June 12, 2015
“Quintan Ana Wikswo queers storylines and images. For a society recently focused on how rigidly we should adhere to the identities that are supposed to define us, Quintan Ana Wikswo’s new book of photography and stories comes as a spiritual guide.”
Read the full interview with Alex Teplitsky on Creative Capital’s The Lab
The Hope of Floating Has Carried Us This Far
Alex: Other series you have worked on within your Creative Capital project, Mercy Killing Aktion — Fieldwork/Out Here Death Is No Big Deal, Sonderbauten, and Carrie Buried Beneath Catalpa Beans — are in some part reactions to violence against queer, trans and female bodies. Does this new book incorporate these hidden stories somehow?
Quintan: Artistic, historical, and sociocultural gatekeepers’ reduction of queer lives and queer loves to constricted narrative tropes is a punitive and sadistic erasure. It’s a powerful kind of violence. It’s not the same as a mass grave – but yet it is the same as a mass grave.
Every piece this book has a queer romantic or erotic undertow that invokes the dance of power and vulnerability – a tango that is I think more intentionally and consciously navigated within queerness. Equally importantly, each story is written without defining the gender of at least one of the partners. The gender of the characters and the queerness or straightness of their relationship must be determined within the psyche of the reader, who will encounter a very intentional agency around their own assumptions of love, erotics, sexuality, the heterosexual tropes within queerness, the often obscured queerness of heterosexuality, and the biologies of gender.
At the heart of my book is transformation, transfiguration, and transmogification of self and identity. It invokes people who find within themselves the wherewithal to radically shift beyond the conventional definition of human, or woman, or man, or any living creature. The ability to become a hybrid is more possible every day – we live in an era where it is increasingly feasible to gain agency over our own physical and sexual expression. Transmogrification of self is the ultimate power…a potent alternative to letting the conventions of the day define who we are and how we are seen by ourselves and others. And this book celebrates that.
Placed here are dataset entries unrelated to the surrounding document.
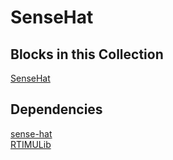 SenseHat
=======

Blocks in this Collection
-------------------------
[SenseHat](docs/sense_hat_block.md)

Dependencies
------------
[sense-hat](https://pypi.org/project/sense-hat/2.2.0/)  
[RTIMULib](https://pypi.org/project/RTIMULib/7.2.1/)
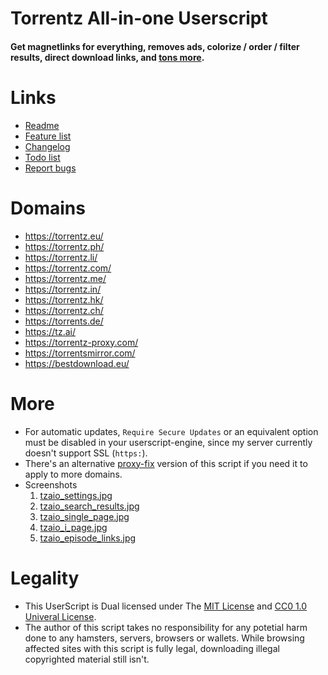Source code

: # Torrentz All-in-one Userscript

#### Get magnetlinks for everything, removes ads, colorize / order / filter results, direct download links, and [tons more](https://github.com/elundmark/tz-aio-userscript#features).

# Links

* [Readme](https://github.com/elundmark/tz-aio-userscript/blob/master/README.md)
* [Feature list](https://github.com/elundmark/tz-aio-userscript#features)
* [Changelog](https://github.com/elundmark/tz-aio-userscript/blob/master/Changelog.md)
* [Todo list](https://github.com/elundmark/tz-aio-userscript/blob/master/TODO.md)
* [Report bugs](https://github.com/elundmark/tz-aio-userscript/issues)

# Domains

  * https://torrentz.eu/
  * https://torrentz.ph/
  * https://torrentz.li/
  * https://torrentz.com/
  * https://torrentz.me/
  * https://torrentz.in/
  * https://torrentz.hk/
  * https://torrentz.ch/
  * https://torrents.de/
  * https://tz.ai/
  * https://torrentz-proxy.com/
  * https://torrentsmirror.com/
  * https://bestdownload.eu/

# More

* For automatic updates, `Require Secure Updates` or an equivalent option must be disabled in your userscript-engine, since my server currently doesn't support SSL (`https:`).
* There's an alternative [proxy-fix](https://github.com/elundmark/tz-aio-userscript/blob/master/tz-aio.proxy-fix.user.js) version of this script if you need it to apply to more domains.
* Screenshots
    1. [tzaio\_settings.jpg](http://elundmark.se/_files/js/tz-aio/screenshots/tzaio_settings.jpg)
    2. [tzaio\_search\_results.jpg](http://elundmark.se/_files/js/tz-aio/screenshots/tzaio_search_results.jpg)
    3. [tzaio\_single\_page.jpg](http://elundmark.se/_files/js/tz-aio/screenshots/tzaio_single_page.jpg)
    4. [tzaio\_i\_page.jpg](http://elundmark.se/_files/js/tz-aio/screenshots/tzaio_i_page.jpg)
    5. [tzaio\_episode\_links.jpg](http://elundmark.se/_files/js/tz-aio/screenshots/tzaio_episode_links.jpg)

# Legality

* This UserScript is Dual licensed under The [MIT License](http://opensource.org/licenses/MIT) and [CC0 1.0 Univeral License](https://creativecommons.org/publicdomain/zero/1.0/).
* The author of this script takes no responsibility for any potetial harm done to any hamsters, servers, browsers or wallets. While browsing affected sites with this script is fully legal, downloading illegal copyrighted material still isn't.
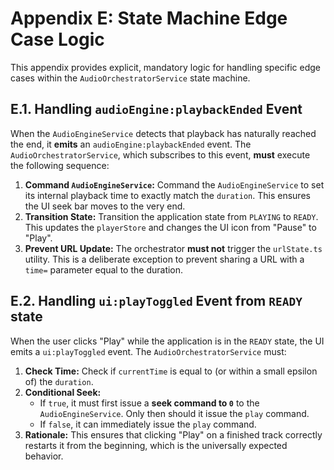 # Appendix E: State Machine Edge Case Logic

This appendix provides explicit, mandatory logic for handling specific edge cases within the `AudioOrchestratorService`
state machine.

## E.1. Handling `audioEngine:playbackEnded` Event

When the `AudioEngineService` detects that playback has naturally reached the end, it **emits** an
`audioEngine:playbackEnded` event. The `AudioOrchestratorService`, which subscribes to this event, **must** execute the
following sequence:

1. **Command `AudioEngineService`:** Command the `AudioEngineService` to set its internal playback time to exactly match
   the `duration`. This ensures the UI seek bar moves to the very end.
2. **Transition State:** Transition the application state from `PLAYING` to `READY`. This updates the `playerStore` and
   changes the UI icon from "Pause" to "Play".
3. **Prevent URL Update:** The orchestrator **must not** trigger the `urlState.ts` utility. This is a deliberate
   exception to prevent sharing a URL with a `time=` parameter equal to the duration.

## E.2. Handling `ui:playToggled` Event from `READY` state

When the user clicks "Play" while the application is in the `READY` state, the UI emits a `ui:playToggled` event. The
`AudioOrchestratorService` must:

1. **Check Time:** Check if `currentTime` is equal to (or within a small epsilon of) the `duration`.
2. **Conditional Seek:**
    * If `true`, it must first issue a **seek command to `0`** to the `AudioEngineService`. Only then should it issue
      the `play` command.
    * If `false`, it can immediately issue the `play` command.
3. **Rationale:** This ensures that clicking "Play" on a finished track correctly restarts it from the beginning, which
   is the universally expected behavior.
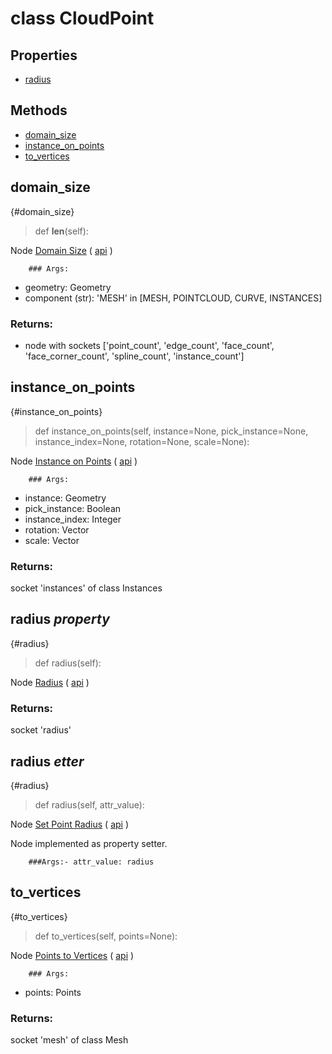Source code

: # class CloudPoint

## Properties

- [radius](#radius-property)



## Methods

- [domain_size](#domain_size)
- [instance_on_points](#instance_on_points)
- [to_vertices](#to_vertices)

## domain_size

{#domain_size}

> def __len__(self):

Node [Domain Size](https://docs.blender.org/manual/en/latest/modeling/geometry_nodes/attribute/domain_size.html) ( [api](https://docs.blender.org/api/current/bpy.types.GeometryNodeAttributeDomainSize.html) )

        ### Args:
- geometry: Geometry
- component (str): 'MESH' in [MESH, POINTCLOUD, CURVE, INSTANCES]

### Returns:

- node with sockets ['point_count', 'edge_count', 'face_count', 'face_corner_count', 'spline_count', 'instance_count']

## instance_on_points

{#instance_on_points}

> def instance_on_points(self, instance=None, pick_instance=None, instance_index=None, rotation=None, scale=None):

Node [Instance on Points](https://docs.blender.org/manual/en/latest/modeling/geometry_nodes/instances/instance_on_points.html) ( [api](https://docs.blender.org/api/current/bpy.types.GeometryNodeInstanceOnPoints.html) )

        ### Args:
- instance: Geometry
- pick_instance: Boolean
- instance_index: Integer
- rotation: Vector
- scale: Vector

### Returns:

  socket 'instances' of class Instances

## radius *property*

{#radius}

> def radius(self):

Node [Radius](https://docs.blender.org/manual/en/latest/modeling/geometry_nodes/input/radius.html) ( [api](https://docs.blender.org/api/current/bpy.types.GeometryNodeInputRadius.html) )

### Returns:

  socket 'radius'

## radius *etter*

{#radius}

> def radius(self, attr_value):

Node [Set Point Radius](https://docs.blender.org/manual/en/latest/modeling/geometry_nodes/point/set_point_radius.html) ( [api](https://docs.blender.org/api/current/bpy.types.GeometryNodeSetPointRadius.html) )

Node implemented as property setter.

        ###Args:- attr_value: radius


## to_vertices

{#to_vertices}

> def to_vertices(self, points=None):

Node [Points to Vertices](https://docs.blender.org/manual/en/latest/modeling/geometry_nodes/point/points_to_vertices.html) ( [api](https://docs.blender.org/api/current/bpy.types.GeometryNodePointsToVertices.html) )

        ### Args:
- points: Points

### Returns:

  socket 'mesh' of class Mesh

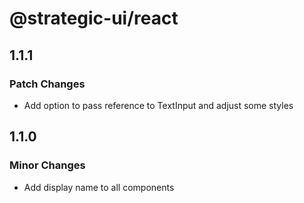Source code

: # @strategic-ui/react

## 1.1.1

### Patch Changes

- Add option to pass reference to TextInput and adjust some styles

## 1.1.0

### Minor Changes

- Add display name to all components
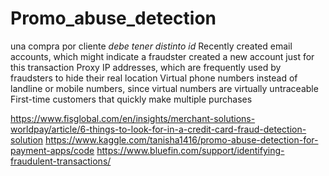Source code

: # Promo_abuse_detection
una compra por cliente *debe tener distinto id*
Recently created email accounts, which might indicate a fraudster created a new account just for this transaction
Proxy IP addresses, which are frequently used by fraudsters to hide their real location
Virtual phone numbers instead of landline or mobile numbers, since virtual numbers are virtually untraceable
First-time customers that quickly make multiple purchases

https://www.fisglobal.com/en/insights/merchant-solutions-worldpay/article/6-things-to-look-for-in-a-credit-card-fraud-detection-solution
https://www.kaggle.com/tanisha1416/promo-abuse-detection-for-payment-apps/code
https://www.bluefin.com/support/identifying-fraudulent-transactions/
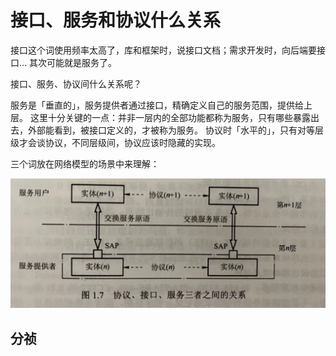 # 接口、服务和协议什么关系

接口这个词使用频率太高了，库和框架时，说接口文档；需求开发时，向后端要接口... 其次可能就是服务了。

接口、服务、协议间什么关系呢？

服务是「垂直的」，服务提供者通过接口，精确定义自己的服务范围，提供给上层。
这里十分关键的一点：并非一层内的全部功能都称为服务，只有哪些暴露出去，外部能看到，被接口定义的，才被称为服务。
协议时「水平的」，只有对等层级才会谈协议，不同层级间，协议应该时隐藏的实现。

三个词放在网络模型的场景中来理解：

![](2022-02-15-23-05-35.png)

## 分祯
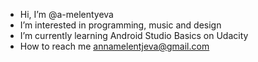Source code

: - Hi, I’m @a-melentyeva
- I’m interested in programming, music and design
- I’m currently learning Android Studio Basics on Udacity
- How to reach me annamelentjeva@gmail.com
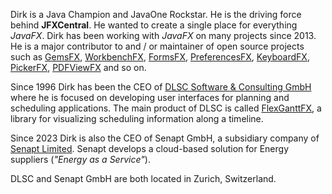 Dirk is a Java Champion and JavaOne Rockstar. He is the driving force behind **JFXCentral**. He wanted to create a single place for everything _JavaFX_. Dirk has been working with _JavaFX_ on many projects since 2013. He is a major contributor to and / or maintainer of open source projects such as [GemsFX](https://github.com/dlsc-software-consulting-gmbh/GemsFX), [WorkbenchFX](https://github.com/dlsc-software-consulting-gmbh/WorkbenchFX), [FormsFX](https://github.com/dlsc-software-consulting-gmbh/FormsFX), [PreferencesFX](https://github.com/dlsc-software-consulting-gmbh/PreferencesFX), [KeyboardFX](https://github.com/dlsc-software-consulting-gmbh/KeyboardFX), [PickerFX](https://github.com/dlsc-software-consulting-gmbh/PickerFX), [PDFViewFX](https://github.com/dlsc-software-consulting-gmbh/PDFViewFX) and so on. 

Since 1996 Dirk has been the CEO of [DLSC Software & Consulting GmbH](https://www.dlsc.com) where he is focused on developing user interfaces for planning and scheduling applications. The main product of DLSC is called [FlexGanttFX](https://www.flexganttfx.com), a library for visualizing scheduling information along a timeline.

Since 2023 Dirk is also the CEO of Senapt GmbH, a subsidiary company of [Senapt Limited](https://senapt.co.uk). Senapt develops a cloud-based solution for Energy suppliers (_"Energy as a Service"_).

DLSC and Senapt GmbH are both located in Zurich, Switzerland.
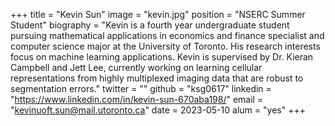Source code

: +++
title = "Kevin Sun"
image = "kevin.jpg"
position = "NSERC Summer Student"
biography = "Kevin is a fourth year undergraduate student pursuing mathematical applications in economics and finance specialist and computer science major at the University of Toronto. His research interests focus on machine learning applications. Kevin is supervised by Dr. Kieran Campbell and Jett Lee, currently working on learning cellular representations from highly multiplexed imaging data that are robust to segmentation errors."
twitter = ""
github = "ksg0617"
linkedin = "https://www.linkedin.com/in/kevin-sun-670aba198/"
email = "kevinuoft.sun@mail.utoronto.ca"
date = 2023-05-10
alum = "yes"
+++

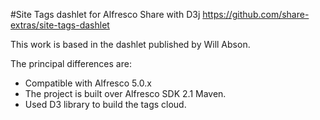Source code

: #Site Tags dashlet for Alfresco Share with D3j https://github.com/share-extras/site-tags-dashlet

This work is based in the dashlet published by Will Abson.

The principal differences are:
- Compatible with Alfresco 5.0.x
- The project is built over Alfresco SDK 2.1 Maven.
- Used D3 library to build the tags cloud.


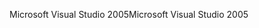 <span data-ttu-id="24305-101">Microsoft Visual Studio 2005</span><span class="sxs-lookup"><span data-stu-id="24305-101">Microsoft Visual Studio 2005</span></span>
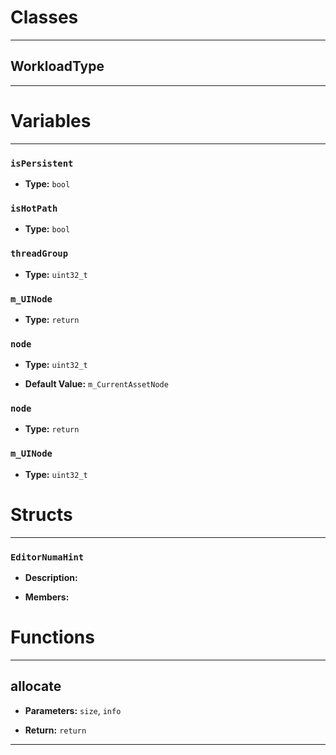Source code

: # Classes
---

## WorkloadType
---




# Variables
---

### `isPersistent`

- **Type:** `bool`



### `isHotPath`

- **Type:** `bool`



### `threadGroup`

- **Type:** `uint32_t`



### `m_UINode`

- **Type:** `return`



### `node`

- **Type:** `uint32_t`

- **Default Value:** `m_CurrentAssetNode`



### `node`

- **Type:** `return`



### `m_UINode`

- **Type:** `uint32_t`




# Structs
---

### `EditorNumaHint`

- **Description:** 

- **Members:**




# Functions
---

## allocate



- **Parameters:** `size`, `info`

- **Return:** `return`

---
I must say, this book is a direct rebuttal to three cultural tropes that have long irritated the oyster of me into making some rebellious pearls. One is what let’s call the “reluctance” of publishers to print stories with queer characters – an antediluvian tradition which keeps innumerable gifted artists out of print, and one which in this case at least Coffee House Press comprehensively ignored. The second trope is that queer characters seem required to inhabit all their narrative space only being queer, instead of being, say, a mathematician who is queer but mostly is trapped inside a chamber nautilus under the Hadron Particle Collider. The third trope is that most queer characters in literature – and queer literary love – are forced to extinguish themselves in seemingly fated existential tragedies…most commonly suicides and other symptoms of crimes against humanity that masquerade as cosmically-fated hatred against the self. A kind of existential seppuku or hara-kari. My book offers alternatives to these restricted fates.
I understand the cultural and historical context of these tropes. I carry a lifelong obsession with the writing of Djuna Barnes and Radclyffe Hall and also of the gay pulp books of the early 20th century, almost all of which ended in existential tragedies – most commonly suicides or murders. But again, do we try to simply heal from the trauma of this cultural-historical narrative, or do we – especially artists – do the work of offering maps for radical transformation into unconstrained sexual and gender selfhood? What are the new stories that we need to tell?
There are many of us creating new narratives that place queerness within a rich multiplicity of overlapping contexts – sometimes being a human is more relevant than being queer, and yet being a queer human very deeply informs one’s existence. These concurrent identities have to co-exist in a prismatic complexity that inhabits a bigoted past and a determination for a liberatory future. And simply inserting a one-size-fits-all queer character into an otherwise straight story doesn’t work. Our society’s whole approach to narrative needs to be queered: complicated, intricated, dynamicized, inclusive, discomfiting, and shifting over timespace.